# Extracted information:

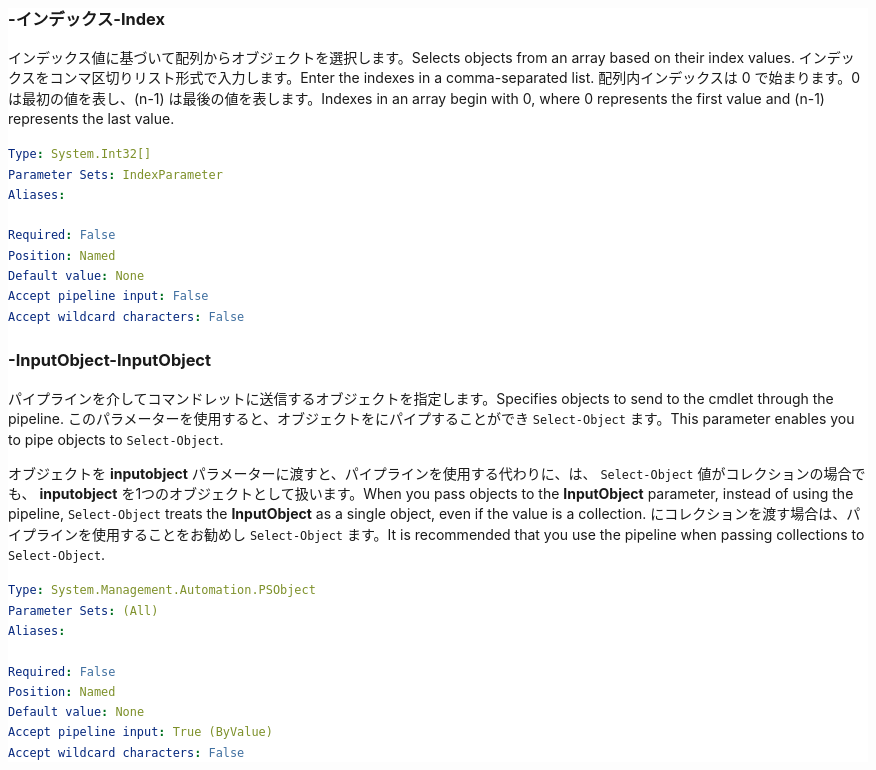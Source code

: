 ### <span data-ttu-id="e72ab-189">-インデックス</span><span class="sxs-lookup"><span data-stu-id="e72ab-189">-Index</span></span>

<span data-ttu-id="e72ab-190">インデックス値に基づいて配列からオブジェクトを選択します。</span><span class="sxs-lookup"><span data-stu-id="e72ab-190">Selects objects from an array based on their index values.</span></span> <span data-ttu-id="e72ab-191">インデックスをコンマ区切りリスト形式で入力します。</span><span class="sxs-lookup"><span data-stu-id="e72ab-191">Enter the indexes in a comma-separated list.</span></span> <span data-ttu-id="e72ab-192">配列内インデックスは 0 で始まります。0 は最初の値を表し、(n-1) は最後の値を表します。</span><span class="sxs-lookup"><span data-stu-id="e72ab-192">Indexes in an array begin with 0, where 0 represents the first value and (n-1) represents the last value.</span></span>

```yaml
Type: System.Int32[]
Parameter Sets: IndexParameter
Aliases:

Required: False
Position: Named
Default value: None
Accept pipeline input: False
Accept wildcard characters: False
```

### <span data-ttu-id="e72ab-193">-InputObject</span><span class="sxs-lookup"><span data-stu-id="e72ab-193">-InputObject</span></span>

<span data-ttu-id="e72ab-194">パイプラインを介してコマンドレットに送信するオブジェクトを指定します。</span><span class="sxs-lookup"><span data-stu-id="e72ab-194">Specifies objects to send to the cmdlet through the pipeline.</span></span> <span data-ttu-id="e72ab-195">このパラメーターを使用すると、オブジェクトをにパイプすることができ `Select-Object` ます。</span><span class="sxs-lookup"><span data-stu-id="e72ab-195">This parameter enables you to pipe objects to `Select-Object`.</span></span>

<span data-ttu-id="e72ab-196">オブジェクトを **inputobject** パラメーターに渡すと、パイプラインを使用する代わりに、は、 `Select-Object` 値がコレクションの場合でも、 **inputobject** を1つのオブジェクトとして扱います。</span><span class="sxs-lookup"><span data-stu-id="e72ab-196">When you pass objects to the **InputObject** parameter, instead of using the pipeline, `Select-Object` treats the **InputObject** as a single object, even if the value is a collection.</span></span> <span data-ttu-id="e72ab-197">にコレクションを渡す場合は、パイプラインを使用することをお勧めし `Select-Object` ます。</span><span class="sxs-lookup"><span data-stu-id="e72ab-197">It is recommended that you use the pipeline when passing collections to `Select-Object`.</span></span>

```yaml
Type: System.Management.Automation.PSObject
Parameter Sets: (All)
Aliases:

Required: False
Position: Named
Default value: None
Accept pipeline input: True (ByValue)
Accept wildcard characters: False
```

# The task:
Each record should be printed exactly as it appears, leaving the pictures out.

# Result for this task:
Source code

: ### <span data-ttu-id="e72ab-189">-インデックス</span><span class="sxs-lookup"><span data-stu-id="e72ab-189">-Index</span></span>

<span data-ttu-id="e72ab-190">インデックス値に基づいて配列からオブジェクトを選択します。</span><span class="sxs-lookup"><span data-stu-id="e72ab-190">Selects objects from an array based on their index values.</span></span> <span data-ttu-id="e72ab-191">インデックスをコンマ区切りリスト形式で入力します。</span><span class="sxs-lookup"><span data-stu-id="e72ab-191">Enter the indexes in a comma-separated list.</span></span> <span data-ttu-id="e72ab-192">配列内インデックスは 0 で始まります。0 は最初の値を表し、(n-1) は最後の値を表します。</span><span class="sxs-lookup"><span data-stu-id="e72ab-192">Indexes in an array begin with 0, where 0 represents the first value and (n-1) represents the last value.</span></span>

```yaml
Type: System.Int32[]
Parameter Sets: IndexParameter
Aliases:

Required: False
Position: Named
Default value: None
Accept pipeline input: False
Accept wildcard characters: False
```

### <span data-ttu-id="e72ab-193">-InputObject</span><span class="sxs-lookup"><span data-stu-id="e72ab-193">-InputObject</span></span>

<span data-ttu-id="e72ab-194">パイプラインを介してコマンドレットに送信するオブジェクトを指定します。</span><span class="sxs-lookup"><span data-stu-id="e72ab-194">Specifies objects to send to the cmdlet through the pipeline.</span></span> <span data-ttu-id="e72ab-195">このパラメーターを使用すると、オブジェクトをにパイプすることができ `Select-Object` ます。</span><span class="sxs-lookup"><span data-stu-id="e72ab-195">This parameter enables you to pipe objects to `Select-Object`.</span></span>

<span data-ttu-id="e72ab-196">オブジェクトを **inputobject** パラメーターに渡すと、パイプラインを使用する代わりに、は、 `Select-Object` 値がコレクションの場合でも、 **inputobject** を1つのオブジェクトとして扱います。</span><span class="sxs-lookup"><span data-stu-id="e72ab-196">When you pass objects to the **InputObject** parameter, instead of using the pipeline, `Select-Object` treats the **InputObject** as a single object, even if the value is a collection.</span></span> <span data-ttu-id="e72ab-197">にコレクションを渡す場合は、パイプラインを使用することをお勧めし `Select-Object` ます。</span><span class="sxs-lookup"><span data-stu-id="e72ab-197">It is recommended that you use the pipeline when passing collections to `Select-Object`.</span></span>

```yaml
Type: System.Management.Automation.PSObject
Parameter Sets: (All)
Aliases:

Required: False
Position: Named
Default value: None
Accept pipeline input: True (ByValue)
Accept wildcard characters: False
```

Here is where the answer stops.